__Your assignment__: Print each record exactly, with no word added or removed.

Stored items
━━━━━━

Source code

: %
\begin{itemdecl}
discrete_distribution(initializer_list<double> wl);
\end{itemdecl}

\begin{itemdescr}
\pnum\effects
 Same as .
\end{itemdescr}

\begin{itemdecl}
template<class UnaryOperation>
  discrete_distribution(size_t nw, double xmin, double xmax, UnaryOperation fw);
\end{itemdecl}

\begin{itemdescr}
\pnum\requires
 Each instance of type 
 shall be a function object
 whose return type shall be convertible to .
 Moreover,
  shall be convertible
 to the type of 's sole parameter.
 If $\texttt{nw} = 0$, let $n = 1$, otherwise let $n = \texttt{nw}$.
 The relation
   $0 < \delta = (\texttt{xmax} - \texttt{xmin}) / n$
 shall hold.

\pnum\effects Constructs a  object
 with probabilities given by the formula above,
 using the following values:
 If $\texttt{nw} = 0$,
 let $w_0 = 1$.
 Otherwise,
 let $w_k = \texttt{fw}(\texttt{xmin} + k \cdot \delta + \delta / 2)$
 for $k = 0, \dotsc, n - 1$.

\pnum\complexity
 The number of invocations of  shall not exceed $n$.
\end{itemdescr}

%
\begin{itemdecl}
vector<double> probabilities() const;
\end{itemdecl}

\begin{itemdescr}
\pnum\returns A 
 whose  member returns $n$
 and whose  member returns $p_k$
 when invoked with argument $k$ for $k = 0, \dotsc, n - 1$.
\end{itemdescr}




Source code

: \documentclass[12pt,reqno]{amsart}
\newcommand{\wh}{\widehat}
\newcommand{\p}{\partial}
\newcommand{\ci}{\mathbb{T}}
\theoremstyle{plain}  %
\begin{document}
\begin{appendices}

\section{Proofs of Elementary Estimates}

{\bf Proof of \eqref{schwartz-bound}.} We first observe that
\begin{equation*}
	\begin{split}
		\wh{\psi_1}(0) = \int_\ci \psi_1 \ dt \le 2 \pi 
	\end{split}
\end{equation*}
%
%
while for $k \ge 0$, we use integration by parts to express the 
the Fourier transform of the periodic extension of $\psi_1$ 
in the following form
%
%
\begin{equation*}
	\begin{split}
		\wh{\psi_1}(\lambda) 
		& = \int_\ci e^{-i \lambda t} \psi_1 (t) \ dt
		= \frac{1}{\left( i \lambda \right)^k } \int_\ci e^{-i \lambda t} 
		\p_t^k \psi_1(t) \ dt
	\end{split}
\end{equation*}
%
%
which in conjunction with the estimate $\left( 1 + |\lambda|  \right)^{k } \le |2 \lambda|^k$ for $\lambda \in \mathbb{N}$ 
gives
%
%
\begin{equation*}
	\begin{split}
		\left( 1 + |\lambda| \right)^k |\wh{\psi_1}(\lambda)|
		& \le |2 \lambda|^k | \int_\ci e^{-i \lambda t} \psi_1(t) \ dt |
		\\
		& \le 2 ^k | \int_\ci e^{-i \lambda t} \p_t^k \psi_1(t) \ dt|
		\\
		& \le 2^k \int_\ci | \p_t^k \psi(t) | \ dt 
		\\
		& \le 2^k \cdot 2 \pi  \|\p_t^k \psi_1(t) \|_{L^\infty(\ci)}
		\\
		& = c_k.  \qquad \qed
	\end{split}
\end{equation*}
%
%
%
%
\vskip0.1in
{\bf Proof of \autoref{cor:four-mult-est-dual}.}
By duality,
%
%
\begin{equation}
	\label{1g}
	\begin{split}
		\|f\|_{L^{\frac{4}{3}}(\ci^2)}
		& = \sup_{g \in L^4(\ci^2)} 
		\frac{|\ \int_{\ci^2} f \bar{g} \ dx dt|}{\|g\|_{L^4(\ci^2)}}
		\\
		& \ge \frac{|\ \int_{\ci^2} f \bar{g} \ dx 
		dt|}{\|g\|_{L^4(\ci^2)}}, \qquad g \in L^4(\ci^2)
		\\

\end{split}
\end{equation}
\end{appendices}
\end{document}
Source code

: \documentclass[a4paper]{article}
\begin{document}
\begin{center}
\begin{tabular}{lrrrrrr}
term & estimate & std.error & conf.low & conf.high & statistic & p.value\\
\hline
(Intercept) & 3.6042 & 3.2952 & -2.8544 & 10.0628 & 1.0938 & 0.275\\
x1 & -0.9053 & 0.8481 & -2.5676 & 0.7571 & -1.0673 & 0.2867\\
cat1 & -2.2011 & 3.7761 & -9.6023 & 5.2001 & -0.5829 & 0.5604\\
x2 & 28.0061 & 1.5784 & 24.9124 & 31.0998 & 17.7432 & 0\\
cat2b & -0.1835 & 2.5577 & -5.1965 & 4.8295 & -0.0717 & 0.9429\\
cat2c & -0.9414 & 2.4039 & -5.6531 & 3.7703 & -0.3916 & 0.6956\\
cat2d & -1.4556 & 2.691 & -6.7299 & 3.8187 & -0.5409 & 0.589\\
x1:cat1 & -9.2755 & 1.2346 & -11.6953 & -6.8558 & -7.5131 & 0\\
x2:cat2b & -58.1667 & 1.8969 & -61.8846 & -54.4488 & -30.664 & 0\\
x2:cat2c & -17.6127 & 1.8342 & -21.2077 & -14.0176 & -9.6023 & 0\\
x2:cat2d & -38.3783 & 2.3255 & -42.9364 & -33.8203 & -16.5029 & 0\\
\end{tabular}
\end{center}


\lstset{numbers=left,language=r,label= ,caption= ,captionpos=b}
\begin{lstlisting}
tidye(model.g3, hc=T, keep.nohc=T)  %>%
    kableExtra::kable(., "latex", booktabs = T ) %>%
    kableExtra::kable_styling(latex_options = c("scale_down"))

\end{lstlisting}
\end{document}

━━━━━━

__Answer below__:
Source code

: %
\begin{itemdecl}
discrete_distribution(initializer_list<double> wl);
\end{itemdecl}

\begin{itemdescr}
\pnum\effects
 Same as .
\end{itemdescr}

\begin{itemdecl}
template<class UnaryOperation>
  discrete_distribution(size_t nw, double xmin, double xmax, UnaryOperation fw);
\end{itemdecl}

\begin{itemdescr}
\pnum\requires
 Each instance of type 
 shall be a function object
 whose return type shall be convertible to .
 Moreover,
  shall be convertible
 to the type of 's sole parameter.
 If $\texttt{nw} = 0$, let $n = 1$, otherwise let $n = \texttt{nw}$.
 The relation
   $0 < \delta = (\texttt{xmax} - \texttt{xmin}) / n$
 shall hold.

\pnum\effects Constructs a  object
 with probabilities given by the formula above,
 using the following values:
 If $\texttt{nw} = 0$,
 let $w_0 = 1$.
 Otherwise,
 let $w_k = \texttt{fw}(\texttt{xmin} + k \cdot \delta + \delta / 2)$
 for $k = 0, \dotsc, n - 1$.

\pnum\complexity
 The number of invocations of  shall not exceed $n$.
\end{itemdescr}

%
\begin{itemdecl}
vector<double> probabilities() const;
\end{itemdecl}

\begin{itemdescr}
\pnum\returns A 
 whose  member returns $n$
 and whose  member returns $p_k$
 when invoked with argument $k$ for $k = 0, \dotsc, n - 1$.
\end{itemdescr}




Source code

: \documentclass[12pt,reqno]{amsart}
\newcommand{\wh}{\widehat}
\newcommand{\p}{\partial}
\newcommand{\ci}{\mathbb{T}}
\theoremstyle{plain}  %
\begin{document}
\begin{appendices}

\section{Proofs of Elementary Estimates}

{\bf Proof of \eqref{schwartz-bound}.} We first observe that
\begin{equation*}
	\begin{split}
		\wh{\psi_1}(0) = \int_\ci \psi_1 \ dt \le 2 \pi 
	\end{split}
\end{equation*}
%
%
while for $k \ge 0$, we use integration by parts to express the 
the Fourier transform of the periodic extension of $\psi_1$ 
in the following form
%
%
\begin{equation*}
	\begin{split}
		\wh{\psi_1}(\lambda) 
		& = \int_\ci e^{-i \lambda t} \psi_1 (t) \ dt
		= \frac{1}{\left( i \lambda \right)^k } \int_\ci e^{-i \lambda t} 
		\p_t^k \psi_1(t) \ dt
	\end{split}
\end{equation*}
%
%
which in conjunction with the estimate $\left( 1 + |\lambda|  \right)^{k } \le |2 \lambda|^k$ for $\lambda \in \mathbb{N}$ 
gives
%
%
\begin{equation*}
	\begin{split}
		\left( 1 + |\lambda| \right)^k |\wh{\psi_1}(\lambda)|
		& \le |2 \lambda|^k | \int_\ci e^{-i \lambda t} \psi_1(t) \ dt |
		\\
		& \le 2 ^k | \int_\ci e^{-i \lambda t} \p_t^k \psi_1(t) \ dt|
		\\
		& \le 2^k \int_\ci | \p_t^k \psi(t) | \ dt 
		\\
		& \le 2^k \cdot 2 \pi  \|\p_t^k \psi_1(t) \|_{L^\infty(\ci)}
		\\
		& = c_k.  \qquad \qed
	\end{split}
\end{equation*}
%
%
%
%
\vskip0.1in
{\bf Proof of \autoref{cor:four-mult-est-dual}.}
By duality,
%
%
\begin{equation}
	\label{1g}
	\begin{split}
		\|f\|_{L^{\frac{4}{3}}(\ci^2)}
		& = \sup_{g \in L^4(\ci^2)} 
		\frac{|\ \int_{\ci^2} f \bar{g} \ dx dt|}{\|g\|_{L^4(\ci^2)}}
		\\
		& \ge \frac{|\ \int_{\ci^2} f \bar{g} \ dx 
		dt|}{\|g\|_{L^4(\ci^2)}}, \qquad g \in L^4(\ci^2)
		\\

\end{split}
\end{equation}
\end{appendices}
\end{document}
Source code

: \documentclass[a4paper]{article}
\begin{document}
\begin{center}
\begin{tabular}{lrrrrrr}
term & estimate & std.error & conf.low & conf.high & statistic & p.value\\
\hline
(Intercept) & 3.6042 & 3.2952 & -2.8544 & 10.0628 & 1.0938 & 0.275\\
x1 & -0.9053 & 0.8481 & -2.5676 & 0.7571 & -1.0673 & 0.2867\\
cat1 & -2.2011 & 3.7761 & -9.6023 & 5.2001 & -0.5829 & 0.5604\\
x2 & 28.0061 & 1.5784 & 24.9124 & 31.0998 & 17.7432 & 0\\
cat2b & -0.1835 & 2.5577 & -5.1965 & 4.8295 & -0.0717 & 0.9429\\
cat2c & -0.9414 & 2.4039 & -5.6531 & 3.7703 & -0.3916 & 0.6956\\
cat2d & -1.4556 & 2.691 & -6.7299 & 3.8187 & -0.5409 & 0.589\\
x1:cat1 & -9.2755 & 1.2346 & -11.6953 & -6.8558 & -7.5131 & 0\\
x2:cat2b & -58.1667 & 1.8969 & -61.8846 & -54.4488 & -30.664 & 0\\
x2:cat2c & -17.6127 & 1.8342 & -21.2077 & -14.0176 & -9.6023 & 0\\
x2:cat2d & -38.3783 & 2.3255 & -42.9364 & -33.8203 & -16.5029 & 0\\
\end{tabular}
\end{center}


\lstset{numbers=left,language=r,label= ,caption= ,captionpos=b}
\begin{lstlisting}
tidye(model.g3, hc=T, keep.nohc=T)  %>%
    kableExtra::kable(., "latex", booktabs = T ) %>%
    kableExtra::kable_styling(latex_options = c("scale_down"))

\end{lstlisting}
\end{document}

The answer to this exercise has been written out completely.